>>
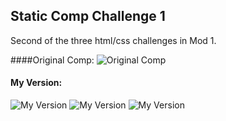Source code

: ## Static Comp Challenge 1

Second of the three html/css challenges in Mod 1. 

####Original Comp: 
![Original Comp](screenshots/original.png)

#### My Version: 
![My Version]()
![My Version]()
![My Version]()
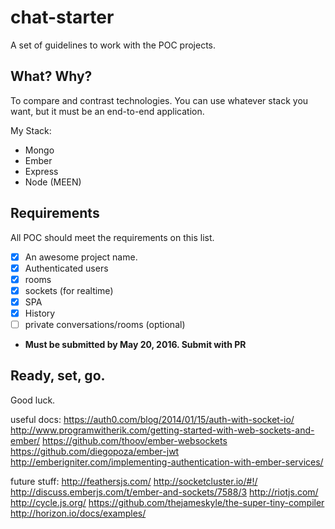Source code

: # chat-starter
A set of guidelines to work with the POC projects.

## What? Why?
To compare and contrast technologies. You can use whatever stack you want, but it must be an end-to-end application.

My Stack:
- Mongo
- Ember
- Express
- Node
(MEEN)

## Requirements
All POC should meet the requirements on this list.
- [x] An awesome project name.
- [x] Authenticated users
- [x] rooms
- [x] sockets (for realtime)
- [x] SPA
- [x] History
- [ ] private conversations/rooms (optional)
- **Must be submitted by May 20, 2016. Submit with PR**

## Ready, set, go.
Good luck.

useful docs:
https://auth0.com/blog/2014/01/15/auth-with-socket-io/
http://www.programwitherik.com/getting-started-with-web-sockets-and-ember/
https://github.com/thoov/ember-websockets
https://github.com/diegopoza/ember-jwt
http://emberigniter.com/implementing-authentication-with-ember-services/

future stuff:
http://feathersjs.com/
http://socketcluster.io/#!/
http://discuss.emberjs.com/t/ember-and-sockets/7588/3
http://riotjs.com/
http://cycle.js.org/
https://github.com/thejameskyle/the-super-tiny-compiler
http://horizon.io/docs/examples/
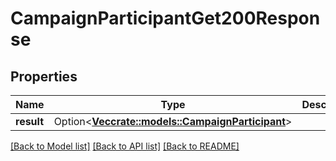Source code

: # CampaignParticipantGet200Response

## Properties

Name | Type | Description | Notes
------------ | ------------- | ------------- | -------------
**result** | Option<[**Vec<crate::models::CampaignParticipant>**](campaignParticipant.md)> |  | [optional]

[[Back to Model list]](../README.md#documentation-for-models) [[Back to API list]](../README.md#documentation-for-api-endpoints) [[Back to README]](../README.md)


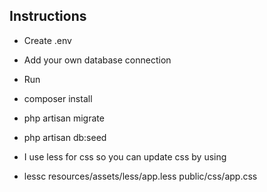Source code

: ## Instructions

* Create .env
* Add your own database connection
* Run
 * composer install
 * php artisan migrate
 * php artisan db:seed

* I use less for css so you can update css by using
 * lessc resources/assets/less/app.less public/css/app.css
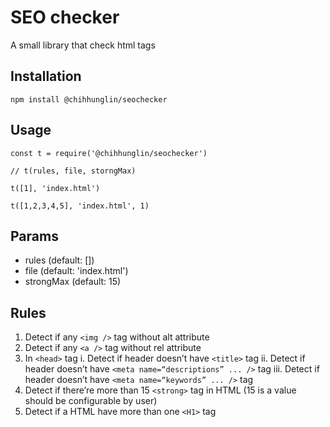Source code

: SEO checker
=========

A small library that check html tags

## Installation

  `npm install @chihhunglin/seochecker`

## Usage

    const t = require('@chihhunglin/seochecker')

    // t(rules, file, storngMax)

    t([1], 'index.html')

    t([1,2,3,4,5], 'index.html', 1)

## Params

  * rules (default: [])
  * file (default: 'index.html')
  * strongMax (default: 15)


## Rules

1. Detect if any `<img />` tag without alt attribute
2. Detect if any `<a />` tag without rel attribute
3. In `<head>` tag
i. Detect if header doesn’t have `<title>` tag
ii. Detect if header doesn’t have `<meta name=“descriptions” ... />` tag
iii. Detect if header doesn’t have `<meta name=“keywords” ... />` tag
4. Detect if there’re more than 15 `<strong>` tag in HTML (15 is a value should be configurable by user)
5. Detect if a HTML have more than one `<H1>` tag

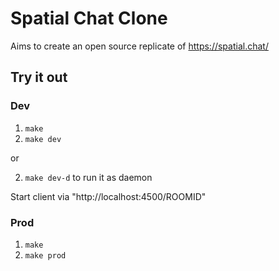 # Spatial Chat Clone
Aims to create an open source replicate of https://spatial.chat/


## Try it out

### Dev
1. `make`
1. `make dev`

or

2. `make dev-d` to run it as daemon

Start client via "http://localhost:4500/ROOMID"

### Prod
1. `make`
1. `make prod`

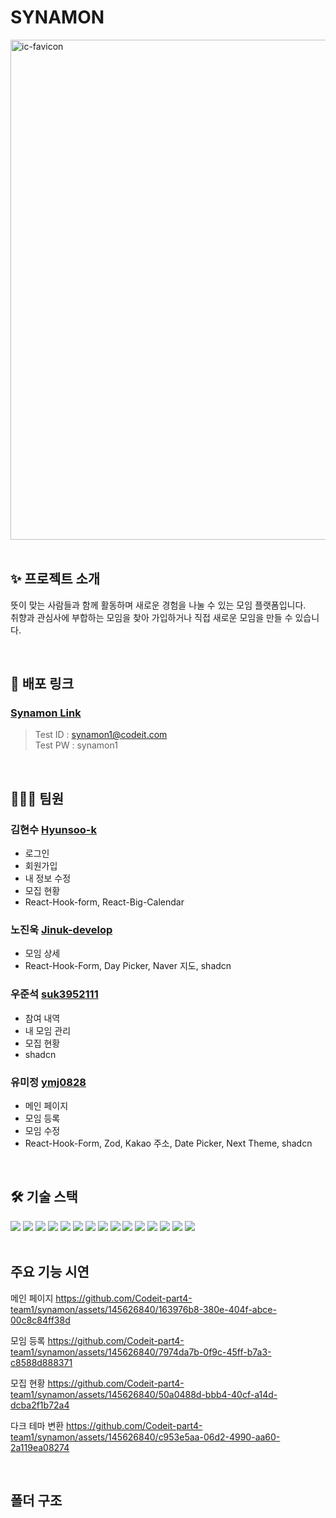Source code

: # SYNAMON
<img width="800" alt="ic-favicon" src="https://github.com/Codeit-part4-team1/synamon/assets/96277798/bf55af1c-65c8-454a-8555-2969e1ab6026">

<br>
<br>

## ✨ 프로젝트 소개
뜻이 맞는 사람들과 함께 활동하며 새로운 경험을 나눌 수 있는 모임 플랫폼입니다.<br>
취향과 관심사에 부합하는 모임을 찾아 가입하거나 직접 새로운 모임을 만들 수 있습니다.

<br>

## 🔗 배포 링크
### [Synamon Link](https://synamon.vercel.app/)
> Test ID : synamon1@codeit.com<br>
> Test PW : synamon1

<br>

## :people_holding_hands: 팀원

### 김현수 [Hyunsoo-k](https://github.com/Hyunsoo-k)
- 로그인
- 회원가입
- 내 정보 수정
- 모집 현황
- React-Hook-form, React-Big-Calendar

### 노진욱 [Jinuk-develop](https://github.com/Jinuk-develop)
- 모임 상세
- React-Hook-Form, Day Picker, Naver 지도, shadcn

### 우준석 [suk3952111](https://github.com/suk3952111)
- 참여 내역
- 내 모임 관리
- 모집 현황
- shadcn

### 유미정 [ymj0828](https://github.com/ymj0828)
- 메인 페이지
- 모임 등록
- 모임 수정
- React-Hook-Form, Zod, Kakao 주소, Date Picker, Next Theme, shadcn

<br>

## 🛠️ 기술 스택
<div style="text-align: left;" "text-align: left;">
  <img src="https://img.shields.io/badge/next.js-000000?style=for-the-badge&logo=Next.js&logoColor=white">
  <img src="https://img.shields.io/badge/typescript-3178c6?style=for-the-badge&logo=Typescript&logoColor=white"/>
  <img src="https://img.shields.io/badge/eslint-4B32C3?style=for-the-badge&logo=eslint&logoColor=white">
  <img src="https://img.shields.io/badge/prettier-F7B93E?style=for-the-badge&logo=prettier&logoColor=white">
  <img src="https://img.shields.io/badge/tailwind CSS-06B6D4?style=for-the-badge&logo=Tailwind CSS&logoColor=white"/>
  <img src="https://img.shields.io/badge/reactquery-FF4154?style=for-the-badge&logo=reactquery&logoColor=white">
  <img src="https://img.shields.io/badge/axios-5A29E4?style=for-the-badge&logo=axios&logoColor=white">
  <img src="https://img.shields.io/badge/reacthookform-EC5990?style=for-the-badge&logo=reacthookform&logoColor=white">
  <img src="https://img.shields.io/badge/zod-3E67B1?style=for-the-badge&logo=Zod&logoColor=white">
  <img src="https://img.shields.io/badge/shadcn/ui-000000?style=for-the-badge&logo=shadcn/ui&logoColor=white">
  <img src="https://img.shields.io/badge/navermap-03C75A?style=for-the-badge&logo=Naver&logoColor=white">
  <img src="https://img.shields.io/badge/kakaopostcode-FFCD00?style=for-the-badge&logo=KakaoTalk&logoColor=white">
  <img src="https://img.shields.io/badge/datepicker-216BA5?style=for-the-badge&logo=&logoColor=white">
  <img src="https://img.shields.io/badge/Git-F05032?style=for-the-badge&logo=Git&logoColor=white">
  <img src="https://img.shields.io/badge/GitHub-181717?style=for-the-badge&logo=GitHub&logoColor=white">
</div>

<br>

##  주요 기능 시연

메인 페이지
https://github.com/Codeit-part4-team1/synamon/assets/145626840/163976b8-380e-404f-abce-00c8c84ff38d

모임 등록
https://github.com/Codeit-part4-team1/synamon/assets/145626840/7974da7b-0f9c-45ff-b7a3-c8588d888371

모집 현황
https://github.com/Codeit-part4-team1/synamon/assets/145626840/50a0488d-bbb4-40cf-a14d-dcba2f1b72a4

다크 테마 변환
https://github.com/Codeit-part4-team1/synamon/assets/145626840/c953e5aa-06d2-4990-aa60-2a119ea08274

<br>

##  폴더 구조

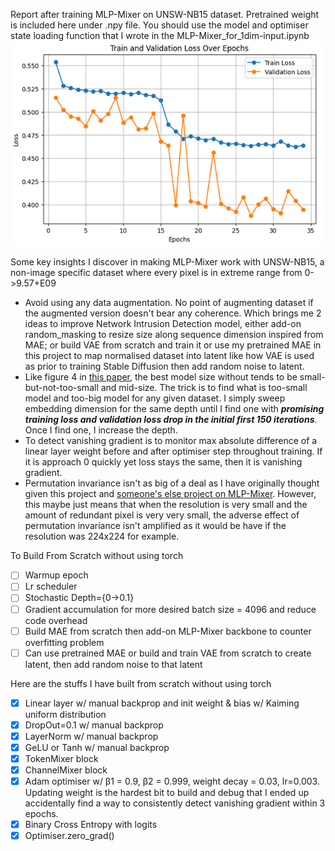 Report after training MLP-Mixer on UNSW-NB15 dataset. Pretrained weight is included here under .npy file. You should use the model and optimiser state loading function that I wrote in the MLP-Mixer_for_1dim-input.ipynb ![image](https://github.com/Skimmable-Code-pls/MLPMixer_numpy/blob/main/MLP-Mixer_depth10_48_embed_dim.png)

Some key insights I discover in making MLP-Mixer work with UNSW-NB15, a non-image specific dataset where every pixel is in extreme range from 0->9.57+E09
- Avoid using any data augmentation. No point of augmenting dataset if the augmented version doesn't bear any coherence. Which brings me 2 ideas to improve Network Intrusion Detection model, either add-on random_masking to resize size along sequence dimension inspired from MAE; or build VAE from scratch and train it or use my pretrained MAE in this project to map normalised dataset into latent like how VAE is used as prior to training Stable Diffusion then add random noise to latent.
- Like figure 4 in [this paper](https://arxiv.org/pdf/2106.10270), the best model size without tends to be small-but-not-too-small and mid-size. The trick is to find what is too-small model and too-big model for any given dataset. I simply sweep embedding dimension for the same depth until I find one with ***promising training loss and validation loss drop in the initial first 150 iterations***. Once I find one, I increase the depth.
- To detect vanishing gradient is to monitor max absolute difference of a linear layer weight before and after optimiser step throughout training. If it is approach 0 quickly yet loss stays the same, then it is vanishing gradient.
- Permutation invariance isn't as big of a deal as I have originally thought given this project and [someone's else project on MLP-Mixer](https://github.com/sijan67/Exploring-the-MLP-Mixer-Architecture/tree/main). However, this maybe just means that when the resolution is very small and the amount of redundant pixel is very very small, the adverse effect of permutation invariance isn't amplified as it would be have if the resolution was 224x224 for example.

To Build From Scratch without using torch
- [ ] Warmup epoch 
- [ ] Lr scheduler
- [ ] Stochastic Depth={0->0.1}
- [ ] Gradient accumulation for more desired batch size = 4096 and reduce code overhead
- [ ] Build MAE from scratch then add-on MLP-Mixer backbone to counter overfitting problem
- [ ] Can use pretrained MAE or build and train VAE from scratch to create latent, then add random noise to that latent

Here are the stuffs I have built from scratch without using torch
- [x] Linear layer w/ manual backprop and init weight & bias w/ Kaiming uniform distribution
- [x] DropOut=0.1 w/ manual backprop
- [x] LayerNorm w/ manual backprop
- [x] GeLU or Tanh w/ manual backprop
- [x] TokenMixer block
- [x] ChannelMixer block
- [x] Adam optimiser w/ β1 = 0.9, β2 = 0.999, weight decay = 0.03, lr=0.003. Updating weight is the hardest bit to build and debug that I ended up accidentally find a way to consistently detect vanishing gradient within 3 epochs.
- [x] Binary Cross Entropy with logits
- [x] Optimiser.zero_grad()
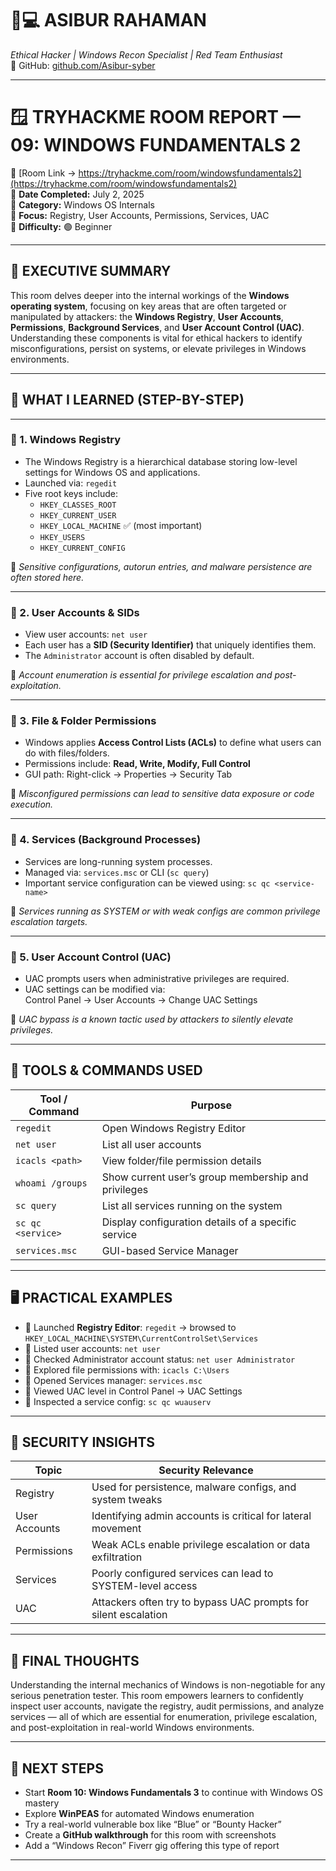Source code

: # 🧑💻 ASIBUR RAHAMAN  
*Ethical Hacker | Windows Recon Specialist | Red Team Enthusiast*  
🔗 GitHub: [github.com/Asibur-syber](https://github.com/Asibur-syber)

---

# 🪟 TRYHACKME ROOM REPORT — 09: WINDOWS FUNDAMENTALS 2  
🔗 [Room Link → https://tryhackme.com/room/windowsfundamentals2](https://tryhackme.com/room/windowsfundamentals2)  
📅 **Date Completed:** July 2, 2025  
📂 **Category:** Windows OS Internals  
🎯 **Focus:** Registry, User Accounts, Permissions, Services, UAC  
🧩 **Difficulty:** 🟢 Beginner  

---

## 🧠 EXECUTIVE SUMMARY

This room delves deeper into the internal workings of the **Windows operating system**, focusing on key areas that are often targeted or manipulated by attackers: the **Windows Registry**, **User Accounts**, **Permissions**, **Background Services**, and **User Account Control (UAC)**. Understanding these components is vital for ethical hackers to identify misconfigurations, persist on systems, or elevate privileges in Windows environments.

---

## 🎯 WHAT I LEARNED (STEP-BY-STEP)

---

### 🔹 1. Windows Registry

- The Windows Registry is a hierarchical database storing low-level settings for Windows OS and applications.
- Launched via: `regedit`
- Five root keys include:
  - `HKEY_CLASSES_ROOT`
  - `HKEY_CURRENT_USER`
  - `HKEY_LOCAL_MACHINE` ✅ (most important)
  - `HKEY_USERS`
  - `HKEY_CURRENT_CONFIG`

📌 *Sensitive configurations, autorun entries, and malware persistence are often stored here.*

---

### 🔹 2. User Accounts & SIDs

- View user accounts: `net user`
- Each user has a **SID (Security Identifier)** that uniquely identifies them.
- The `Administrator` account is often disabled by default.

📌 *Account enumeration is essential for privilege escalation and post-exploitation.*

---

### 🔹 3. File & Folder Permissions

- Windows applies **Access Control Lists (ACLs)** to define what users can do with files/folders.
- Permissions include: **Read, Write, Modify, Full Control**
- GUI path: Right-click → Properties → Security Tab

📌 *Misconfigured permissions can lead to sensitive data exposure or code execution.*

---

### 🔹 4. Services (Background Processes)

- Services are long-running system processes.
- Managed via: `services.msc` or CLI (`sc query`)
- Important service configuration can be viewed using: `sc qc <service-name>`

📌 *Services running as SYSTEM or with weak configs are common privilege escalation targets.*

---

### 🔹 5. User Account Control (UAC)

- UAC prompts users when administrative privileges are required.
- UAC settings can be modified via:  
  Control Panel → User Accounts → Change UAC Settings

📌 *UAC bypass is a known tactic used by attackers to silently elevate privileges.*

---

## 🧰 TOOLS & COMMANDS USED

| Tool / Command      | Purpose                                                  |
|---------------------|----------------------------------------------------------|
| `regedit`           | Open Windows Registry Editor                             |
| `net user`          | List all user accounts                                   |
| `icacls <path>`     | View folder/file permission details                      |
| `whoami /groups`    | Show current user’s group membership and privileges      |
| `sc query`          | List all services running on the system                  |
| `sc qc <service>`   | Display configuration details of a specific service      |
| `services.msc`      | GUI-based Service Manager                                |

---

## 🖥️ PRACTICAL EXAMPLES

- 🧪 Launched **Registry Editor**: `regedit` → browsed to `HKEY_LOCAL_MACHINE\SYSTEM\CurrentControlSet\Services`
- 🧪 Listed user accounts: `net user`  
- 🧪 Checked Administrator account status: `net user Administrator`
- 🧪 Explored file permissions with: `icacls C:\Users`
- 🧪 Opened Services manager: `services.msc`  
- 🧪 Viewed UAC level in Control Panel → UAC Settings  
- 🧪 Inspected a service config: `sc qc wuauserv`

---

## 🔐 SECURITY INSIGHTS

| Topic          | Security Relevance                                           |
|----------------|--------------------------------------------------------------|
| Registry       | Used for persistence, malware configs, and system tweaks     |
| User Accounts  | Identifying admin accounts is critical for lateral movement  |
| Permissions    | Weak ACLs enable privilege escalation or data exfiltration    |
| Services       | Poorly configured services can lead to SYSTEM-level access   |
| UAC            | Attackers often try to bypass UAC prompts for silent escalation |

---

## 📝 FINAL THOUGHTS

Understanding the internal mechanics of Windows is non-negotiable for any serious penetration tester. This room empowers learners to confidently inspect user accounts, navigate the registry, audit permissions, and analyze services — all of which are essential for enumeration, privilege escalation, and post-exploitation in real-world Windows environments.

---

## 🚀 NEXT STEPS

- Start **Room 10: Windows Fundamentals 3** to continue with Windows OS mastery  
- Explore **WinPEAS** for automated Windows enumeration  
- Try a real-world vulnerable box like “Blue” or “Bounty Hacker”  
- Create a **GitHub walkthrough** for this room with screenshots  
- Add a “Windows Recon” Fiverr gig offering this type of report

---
<<
▸ Required action
Scan the data above for the word "Launched". Copy every line in which it is found.

▸ Task answer
- Launched via: `regedit`
- 🧪 Launched **Registry Editor**: `regedit` → browsed to `HKEY_LOCAL_MACHINE\SYSTEM\CurrentControlSet\Services`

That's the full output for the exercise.